EXERCISE INPUT »
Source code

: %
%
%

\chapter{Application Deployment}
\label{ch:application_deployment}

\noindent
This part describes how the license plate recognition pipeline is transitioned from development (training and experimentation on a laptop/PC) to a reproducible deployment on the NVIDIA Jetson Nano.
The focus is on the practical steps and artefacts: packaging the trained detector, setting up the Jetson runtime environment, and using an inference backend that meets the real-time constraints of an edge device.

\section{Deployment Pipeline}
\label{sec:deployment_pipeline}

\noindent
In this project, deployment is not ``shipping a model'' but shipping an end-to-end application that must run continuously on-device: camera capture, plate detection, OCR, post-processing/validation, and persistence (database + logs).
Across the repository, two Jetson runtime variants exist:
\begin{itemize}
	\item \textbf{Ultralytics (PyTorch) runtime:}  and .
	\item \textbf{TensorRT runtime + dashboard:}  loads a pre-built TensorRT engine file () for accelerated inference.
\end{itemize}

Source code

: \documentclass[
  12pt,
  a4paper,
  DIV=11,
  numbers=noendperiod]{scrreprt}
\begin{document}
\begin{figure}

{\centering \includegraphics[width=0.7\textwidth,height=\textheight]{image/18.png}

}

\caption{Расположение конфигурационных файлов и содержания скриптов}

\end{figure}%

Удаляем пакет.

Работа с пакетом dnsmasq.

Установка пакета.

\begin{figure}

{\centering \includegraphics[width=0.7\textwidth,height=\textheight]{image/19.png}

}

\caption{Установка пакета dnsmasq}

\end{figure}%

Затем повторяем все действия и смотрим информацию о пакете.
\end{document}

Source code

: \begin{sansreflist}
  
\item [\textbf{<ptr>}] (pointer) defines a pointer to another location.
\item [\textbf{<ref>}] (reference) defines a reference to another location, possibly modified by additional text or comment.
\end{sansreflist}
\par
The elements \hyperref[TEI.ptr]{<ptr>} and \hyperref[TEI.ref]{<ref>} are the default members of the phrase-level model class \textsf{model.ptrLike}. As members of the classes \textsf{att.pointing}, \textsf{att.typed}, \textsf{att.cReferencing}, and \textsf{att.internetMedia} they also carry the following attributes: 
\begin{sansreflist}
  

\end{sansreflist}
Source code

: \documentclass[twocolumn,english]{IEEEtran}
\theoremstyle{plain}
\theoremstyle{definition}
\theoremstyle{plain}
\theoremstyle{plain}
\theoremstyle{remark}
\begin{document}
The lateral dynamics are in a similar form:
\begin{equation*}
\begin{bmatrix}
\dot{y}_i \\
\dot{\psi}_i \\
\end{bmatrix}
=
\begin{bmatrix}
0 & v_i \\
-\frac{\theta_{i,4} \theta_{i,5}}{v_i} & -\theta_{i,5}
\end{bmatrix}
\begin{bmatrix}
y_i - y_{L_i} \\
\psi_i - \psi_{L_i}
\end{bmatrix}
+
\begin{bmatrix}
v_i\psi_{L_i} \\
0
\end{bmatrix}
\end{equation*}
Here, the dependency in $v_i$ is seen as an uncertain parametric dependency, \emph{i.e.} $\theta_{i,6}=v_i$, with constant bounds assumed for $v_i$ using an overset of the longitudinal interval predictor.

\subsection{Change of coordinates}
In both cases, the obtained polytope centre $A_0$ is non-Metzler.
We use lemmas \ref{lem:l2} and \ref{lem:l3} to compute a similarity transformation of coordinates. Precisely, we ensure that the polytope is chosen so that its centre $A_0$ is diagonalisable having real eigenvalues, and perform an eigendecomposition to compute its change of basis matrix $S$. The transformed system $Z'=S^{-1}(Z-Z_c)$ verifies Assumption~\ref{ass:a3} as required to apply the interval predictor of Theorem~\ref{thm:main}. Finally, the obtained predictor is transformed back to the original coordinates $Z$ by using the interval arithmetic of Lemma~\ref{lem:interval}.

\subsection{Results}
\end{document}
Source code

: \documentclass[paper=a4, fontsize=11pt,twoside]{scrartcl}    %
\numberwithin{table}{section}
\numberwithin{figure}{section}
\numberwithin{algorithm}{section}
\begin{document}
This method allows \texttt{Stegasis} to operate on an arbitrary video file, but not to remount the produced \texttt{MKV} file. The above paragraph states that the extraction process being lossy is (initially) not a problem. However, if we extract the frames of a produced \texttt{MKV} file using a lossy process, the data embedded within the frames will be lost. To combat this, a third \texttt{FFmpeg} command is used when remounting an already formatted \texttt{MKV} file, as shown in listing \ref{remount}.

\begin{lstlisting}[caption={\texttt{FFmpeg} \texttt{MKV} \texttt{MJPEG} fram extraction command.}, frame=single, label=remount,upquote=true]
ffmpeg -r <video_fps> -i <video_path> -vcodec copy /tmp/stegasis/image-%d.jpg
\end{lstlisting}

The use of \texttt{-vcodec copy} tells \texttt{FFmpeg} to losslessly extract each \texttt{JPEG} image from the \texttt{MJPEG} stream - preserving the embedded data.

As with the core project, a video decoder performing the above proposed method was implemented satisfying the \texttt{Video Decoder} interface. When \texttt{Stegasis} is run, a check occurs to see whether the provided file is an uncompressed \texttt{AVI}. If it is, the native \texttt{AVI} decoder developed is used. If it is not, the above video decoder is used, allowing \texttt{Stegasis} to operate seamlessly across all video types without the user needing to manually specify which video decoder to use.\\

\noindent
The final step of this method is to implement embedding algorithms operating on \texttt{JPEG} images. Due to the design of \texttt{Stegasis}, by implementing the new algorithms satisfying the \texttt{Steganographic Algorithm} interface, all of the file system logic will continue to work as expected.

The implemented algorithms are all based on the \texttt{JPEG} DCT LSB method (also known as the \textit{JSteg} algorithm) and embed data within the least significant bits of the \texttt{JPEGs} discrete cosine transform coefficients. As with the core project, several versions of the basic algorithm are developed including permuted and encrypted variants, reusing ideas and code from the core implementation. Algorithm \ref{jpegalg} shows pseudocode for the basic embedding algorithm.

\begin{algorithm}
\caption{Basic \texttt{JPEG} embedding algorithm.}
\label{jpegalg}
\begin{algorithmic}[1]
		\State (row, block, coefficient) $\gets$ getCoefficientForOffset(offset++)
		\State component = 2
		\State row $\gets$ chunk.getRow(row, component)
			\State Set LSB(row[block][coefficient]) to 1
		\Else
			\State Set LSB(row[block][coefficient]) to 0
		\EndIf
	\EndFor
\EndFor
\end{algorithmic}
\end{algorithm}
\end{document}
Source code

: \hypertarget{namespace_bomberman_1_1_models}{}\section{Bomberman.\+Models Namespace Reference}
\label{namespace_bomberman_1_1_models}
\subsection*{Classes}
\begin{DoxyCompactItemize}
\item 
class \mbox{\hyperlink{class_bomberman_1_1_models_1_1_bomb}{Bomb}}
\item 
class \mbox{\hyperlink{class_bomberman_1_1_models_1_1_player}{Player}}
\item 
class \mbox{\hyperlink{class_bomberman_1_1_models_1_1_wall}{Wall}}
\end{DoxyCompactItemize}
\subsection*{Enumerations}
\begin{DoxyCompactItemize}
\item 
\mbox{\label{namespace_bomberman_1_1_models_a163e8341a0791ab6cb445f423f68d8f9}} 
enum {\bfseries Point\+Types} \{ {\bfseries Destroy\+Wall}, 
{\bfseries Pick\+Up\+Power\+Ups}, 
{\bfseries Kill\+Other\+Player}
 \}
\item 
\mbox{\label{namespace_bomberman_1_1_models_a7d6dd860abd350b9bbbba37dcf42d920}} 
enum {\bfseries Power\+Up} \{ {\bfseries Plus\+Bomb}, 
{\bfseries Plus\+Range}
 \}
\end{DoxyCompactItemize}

WHAT IS BEING ASKED »
All entries given above should be transcribed exactly, with none omitted.

RESPONSE TO THIS TASK »
Source code

: %
%
%

\chapter{Application Deployment}
\label{ch:application_deployment}

\noindent
This part describes how the license plate recognition pipeline is transitioned from development (training and experimentation on a laptop/PC) to a reproducible deployment on the NVIDIA Jetson Nano.
The focus is on the practical steps and artefacts: packaging the trained detector, setting up the Jetson runtime environment, and using an inference backend that meets the real-time constraints of an edge device.

\section{Deployment Pipeline}
\label{sec:deployment_pipeline}

\noindent
In this project, deployment is not ``shipping a model'' but shipping an end-to-end application that must run continuously on-device: camera capture, plate detection, OCR, post-processing/validation, and persistence (database + logs).
Across the repository, two Jetson runtime variants exist:
\begin{itemize}
	\item \textbf{Ultralytics (PyTorch) runtime:}  and .
	\item \textbf{TensorRT runtime + dashboard:}  loads a pre-built TensorRT engine file () for accelerated inference.
\end{itemize}

Source code

: \documentclass[
  12pt,
  a4paper,
  DIV=11,
  numbers=noendperiod]{scrreprt}
\begin{document}
\begin{figure}

{\centering \includegraphics[width=0.7\textwidth,height=\textheight]{image/18.png}

}

\caption{Расположение конфигурационных файлов и содержания скриптов}

\end{figure}%

Удаляем пакет.

Работа с пакетом dnsmasq.

Установка пакета.

\begin{figure}

{\centering \includegraphics[width=0.7\textwidth,height=\textheight]{image/19.png}

}

\caption{Установка пакета dnsmasq}

\end{figure}%

Затем повторяем все действия и смотрим информацию о пакете.
\end{document}

Source code

: \begin{sansreflist}
  
\item [\textbf{<ptr>}] (pointer) defines a pointer to another location.
\item [\textbf{<ref>}] (reference) defines a reference to another location, possibly modified by additional text or comment.
\end{sansreflist}
\par
The elements \hyperref[TEI.ptr]{<ptr>} and \hyperref[TEI.ref]{<ref>} are the default members of the phrase-level model class \textsf{model.ptrLike}. As members of the classes \textsf{att.pointing}, \textsf{att.typed}, \textsf{att.cReferencing}, and \textsf{att.internetMedia} they also carry the following attributes: 
\begin{sansreflist}
  

\end{sansreflist}
Source code

: \documentclass[twocolumn,english]{IEEEtran}
\theoremstyle{plain}
\theoremstyle{definition}
\theoremstyle{plain}
\theoremstyle{plain}
\theoremstyle{remark}
\begin{document}
The lateral dynamics are in a similar form:
\begin{equation*}
\begin{bmatrix}
\dot{y}_i \\
\dot{\psi}_i \\
\end{bmatrix}
=
\begin{bmatrix}
0 & v_i \\
-\frac{\theta_{i,4} \theta_{i,5}}{v_i} & -\theta_{i,5}
\end{bmatrix}
\begin{bmatrix}
y_i - y_{L_i} \\
\psi_i - \psi_{L_i}
\end{bmatrix}
+
\begin{bmatrix}
v_i\psi_{L_i} \\
0
\end{bmatrix}
\end{equation*}
Here, the dependency in $v_i$ is seen as an uncertain parametric dependency, \emph{i.e.} $\theta_{i,6}=v_i$, with constant bounds assumed for $v_i$ using an overset of the longitudinal interval predictor.

\subsection{Change of coordinates}
In both cases, the obtained polytope centre $A_0$ is non-Metzler.
We use lemmas \ref{lem:l2} and \ref{lem:l3} to compute a similarity transformation of coordinates. Precisely, we ensure that the polytope is chosen so that its centre $A_0$ is diagonalisable having real eigenvalues, and perform an eigendecomposition to compute its change of basis matrix $S$. The transformed system $Z'=S^{-1}(Z-Z_c)$ verifies Assumption~\ref{ass:a3} as required to apply the interval predictor of Theorem~\ref{thm:main}. Finally, the obtained predictor is transformed back to the original coordinates $Z$ by using the interval arithmetic of Lemma~\ref{lem:interval}.

\subsection{Results}
\end{document}
Source code

: \documentclass[paper=a4, fontsize=11pt,twoside]{scrartcl}    %
\numberwithin{table}{section}
\numberwithin{figure}{section}
\numberwithin{algorithm}{section}
\begin{document}
This method allows \texttt{Stegasis} to operate on an arbitrary video file, but not to remount the produced \texttt{MKV} file. The above paragraph states that the extraction process being lossy is (initially) not a problem. However, if we extract the frames of a produced \texttt{MKV} file using a lossy process, the data embedded within the frames will be lost. To combat this, a third \texttt{FFmpeg} command is used when remounting an already formatted \texttt{MKV} file, as shown in listing \ref{remount}.

\begin{lstlisting}[caption={\texttt{FFmpeg} \texttt{MKV} \texttt{MJPEG} fram extraction command.}, frame=single, label=remount,upquote=true]
ffmpeg -r <video_fps> -i <video_path> -vcodec copy /tmp/stegasis/image-%d.jpg
\end{lstlisting}

The use of \texttt{-vcodec copy} tells \texttt{FFmpeg} to losslessly extract each \texttt{JPEG} image from the \texttt{MJPEG} stream - preserving the embedded data.

As with the core project, a video decoder performing the above proposed method was implemented satisfying the \texttt{Video Decoder} interface. When \texttt{Stegasis} is run, a check occurs to see whether the provided file is an uncompressed \texttt{AVI}. If it is, the native \texttt{AVI} decoder developed is used. If it is not, the above video decoder is used, allowing \texttt{Stegasis} to operate seamlessly across all video types without the user needing to manually specify which video decoder to use.\\

\noindent
The final step of this method is to implement embedding algorithms operating on \texttt{JPEG} images. Due to the design of \texttt{Stegasis}, by implementing the new algorithms satisfying the \texttt{Steganographic Algorithm} interface, all of the file system logic will continue to work as expected.

The implemented algorithms are all based on the \texttt{JPEG} DCT LSB method (also known as the \textit{JSteg} algorithm) and embed data within the least significant bits of the \texttt{JPEGs} discrete cosine transform coefficients. As with the core project, several versions of the basic algorithm are developed including permuted and encrypted variants, reusing ideas and code from the core implementation. Algorithm \ref{jpegalg} shows pseudocode for the basic embedding algorithm.

\begin{algorithm}
\caption{Basic \texttt{JPEG} embedding algorithm.}
\label{jpegalg}
\begin{algorithmic}[1]
		\State (row, block, coefficient) $\gets$ getCoefficientForOffset(offset++)
		\State component = 2
		\State row $\gets$ chunk.getRow(row, component)
			\State Set LSB(row[block][coefficient]) to 1
		\Else
			\State Set LSB(row[block][coefficient]) to 0
		\EndIf
	\EndFor
\EndFor
\end{algorithmic}
\end{algorithm}
\end{document}
Source code

: \hypertarget{namespace_bomberman_1_1_models}{}\section{Bomberman.\+Models Namespace Reference}
\label{namespace_bomberman_1_1_models}
\subsection*{Classes}
\begin{DoxyCompactItemize}
\item 
class \mbox{\hyperlink{class_bomberman_1_1_models_1_1_bomb}{Bomb}}
\item 
class \mbox{\hyperlink{class_bomberman_1_1_models_1_1_player}{Player}}
\item 
class \mbox{\hyperlink{class_bomberman_1_1_models_1_1_wall}{Wall}}
\end{DoxyCompactItemize}
\subsection*{Enumerations}
\begin{DoxyCompactItemize}
\item 
\mbox{\label{namespace_bomberman_1_1_models_a163e8341a0791ab6cb445f423f68d8f9}} 
enum {\bfseries Point\+Types} \{ {\bfseries Destroy\+Wall}, 
{\bfseries Pick\+Up\+Power\+Ups}, 
{\bfseries Kill\+Other\+Player}
 \}
\item 
\mbox{\label{namespace_bomberman_1_1_models_a7d6dd860abd350b9bbbba37dcf42d920}} 
enum {\bfseries Power\+Up} \{ {\bfseries Plus\+Bomb}, 
{\bfseries Plus\+Range}
 \}
\end{DoxyCompactItemize}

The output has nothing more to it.